No caso do Transtorno do Espectro Autista (TEA), que não traz nenhuma marca física, por se tratar de um transtorno do neurodesenvolvimento que afeta a sociocomunicação e o comportamento, ainda existem dificuldades na realização do diagnóstico precoce, pois este necessita de equipe multidisciplinar altamente treinada. Além disso, muitos preconceitos permeiam os transtornos do neurodesenvolvimento (quem nunca ouviu alguém dizendo que a criança não fala porque tem preguiça? Ou que o mau comportamento é excesso de mimo e falta de cinta?), por conta de uma visão simplista e preconceituosa da população. As pessoas com TEA foram consideradas pessoas com deficiência apenas no ano de 2012, com a Lei Berenice Piana, o que faz a sua caminhada em busca de direitos muito recente e árdua, tendo em vista o alto custo dos tratamentos e a dificuldade em se encontrar profissionais qualificados, sejam neuropediatras, musicoterapeutas, terapeutas ocupacionais, psicólogos, etc.


Esses são apenas dois exemplos, mas existem tantas outras condições, síndromes e transtornos que são vítimas de senso comum, falta de entendimento, falta de pesquisa e falta de disseminação dentro da sociedade, que é válido relembrar que o entendimento de que somos neurodiversos, ainda está engatinhando e que vai demorar um bom tempo até se estruturar.

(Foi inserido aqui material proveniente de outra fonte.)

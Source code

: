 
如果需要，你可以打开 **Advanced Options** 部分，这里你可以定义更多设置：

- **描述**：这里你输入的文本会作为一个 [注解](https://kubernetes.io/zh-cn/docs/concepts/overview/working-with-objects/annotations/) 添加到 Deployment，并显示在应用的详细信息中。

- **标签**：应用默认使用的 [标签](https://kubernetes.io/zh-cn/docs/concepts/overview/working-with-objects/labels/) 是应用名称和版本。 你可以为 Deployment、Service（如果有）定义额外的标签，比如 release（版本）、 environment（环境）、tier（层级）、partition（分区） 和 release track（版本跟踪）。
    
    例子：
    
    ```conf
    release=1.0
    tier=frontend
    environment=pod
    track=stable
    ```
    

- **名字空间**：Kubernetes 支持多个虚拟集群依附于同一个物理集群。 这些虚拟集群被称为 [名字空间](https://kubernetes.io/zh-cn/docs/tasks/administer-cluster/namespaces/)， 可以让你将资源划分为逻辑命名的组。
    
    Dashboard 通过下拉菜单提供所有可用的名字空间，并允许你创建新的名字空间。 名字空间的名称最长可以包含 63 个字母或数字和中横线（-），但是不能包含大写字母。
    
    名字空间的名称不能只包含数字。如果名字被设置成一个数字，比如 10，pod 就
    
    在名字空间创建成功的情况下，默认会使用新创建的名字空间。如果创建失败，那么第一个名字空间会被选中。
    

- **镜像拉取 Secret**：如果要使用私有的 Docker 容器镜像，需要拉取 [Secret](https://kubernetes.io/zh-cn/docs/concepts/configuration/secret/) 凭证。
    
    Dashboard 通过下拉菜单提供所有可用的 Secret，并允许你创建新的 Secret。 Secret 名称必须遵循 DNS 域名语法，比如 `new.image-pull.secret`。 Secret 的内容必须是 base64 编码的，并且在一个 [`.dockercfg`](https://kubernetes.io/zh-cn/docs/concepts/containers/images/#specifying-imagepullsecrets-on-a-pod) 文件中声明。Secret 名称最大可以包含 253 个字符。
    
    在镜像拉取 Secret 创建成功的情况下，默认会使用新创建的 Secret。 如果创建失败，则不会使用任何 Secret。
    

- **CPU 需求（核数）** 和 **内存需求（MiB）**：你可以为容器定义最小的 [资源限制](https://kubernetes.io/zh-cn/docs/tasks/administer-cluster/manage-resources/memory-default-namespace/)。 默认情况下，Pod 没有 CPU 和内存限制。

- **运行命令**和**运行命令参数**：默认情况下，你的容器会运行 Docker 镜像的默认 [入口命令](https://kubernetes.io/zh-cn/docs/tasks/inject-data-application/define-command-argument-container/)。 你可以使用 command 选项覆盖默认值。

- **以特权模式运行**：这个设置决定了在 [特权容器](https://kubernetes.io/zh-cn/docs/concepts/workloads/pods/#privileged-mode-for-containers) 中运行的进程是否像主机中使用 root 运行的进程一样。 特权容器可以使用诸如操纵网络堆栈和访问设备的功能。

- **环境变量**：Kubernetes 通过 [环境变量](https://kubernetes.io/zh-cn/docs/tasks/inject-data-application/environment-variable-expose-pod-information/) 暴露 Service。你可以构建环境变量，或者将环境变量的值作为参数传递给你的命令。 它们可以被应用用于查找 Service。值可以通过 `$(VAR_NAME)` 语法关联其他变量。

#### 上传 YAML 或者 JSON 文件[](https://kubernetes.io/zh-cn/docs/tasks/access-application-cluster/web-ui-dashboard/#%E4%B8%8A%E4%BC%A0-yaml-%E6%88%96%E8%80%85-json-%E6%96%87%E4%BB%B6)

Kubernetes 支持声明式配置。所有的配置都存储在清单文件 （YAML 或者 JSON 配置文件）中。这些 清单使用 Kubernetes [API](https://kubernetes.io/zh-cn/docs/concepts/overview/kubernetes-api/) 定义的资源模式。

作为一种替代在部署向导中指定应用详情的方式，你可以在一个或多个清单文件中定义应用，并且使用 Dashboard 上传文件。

Em contrapartida, existem movimentos que lutam pela cura de condições como o TEA, Síndrome de Down e outras síndromes genéticas. Entendo que algumas manifestações desses transtornos/síndromes são mais intensos e requerem uma quantidade imensa de dedicação (de tempo e financeira), mas a luta pelo reconhecimento e respeito da neurodiversidade não ignora a necessidade de tratamento e cuidados àqueles que são acometidos por essas e outras condições. Por fim, acredito que as diferenças devem ser reconhecidas e respeitadas, acima de tudo, e que a educação e disseminação dentro da sociedade facilitará nossa luta por direitos, acesso à saúde e educação de qualidade. Quem sabe a neurodiversidade possa ser o nosso "novo normal"?!


Se você quiser saber mais sobre o assunto, além dos livros já citados na s referências desse post, indico o livro Longe da Árvore, de Andrew Solomon, pois ele é um tratado sobre a diversidade e sobre a própria humanidade. Após extensa pesquisa, trazendo dados históricos e entrevistas com famílias, o autor aborda a parentalidade junto de pessoas surdas, anãs, com Síndrome de Down, autismo, esquizofrenia, deficiências múltiplas, prodígios, que sofreram estupro, que cometeram crimes e transgêneros.



"É triste quando você percebe que é diferente? Ou é simplesmente aceitar de alguma forma sua própria identidade?"

(Longe da Árvore, de Andrew Solomon)

Referências

SINGER, J. Neurodiversity: The Birth of an Idea (1990).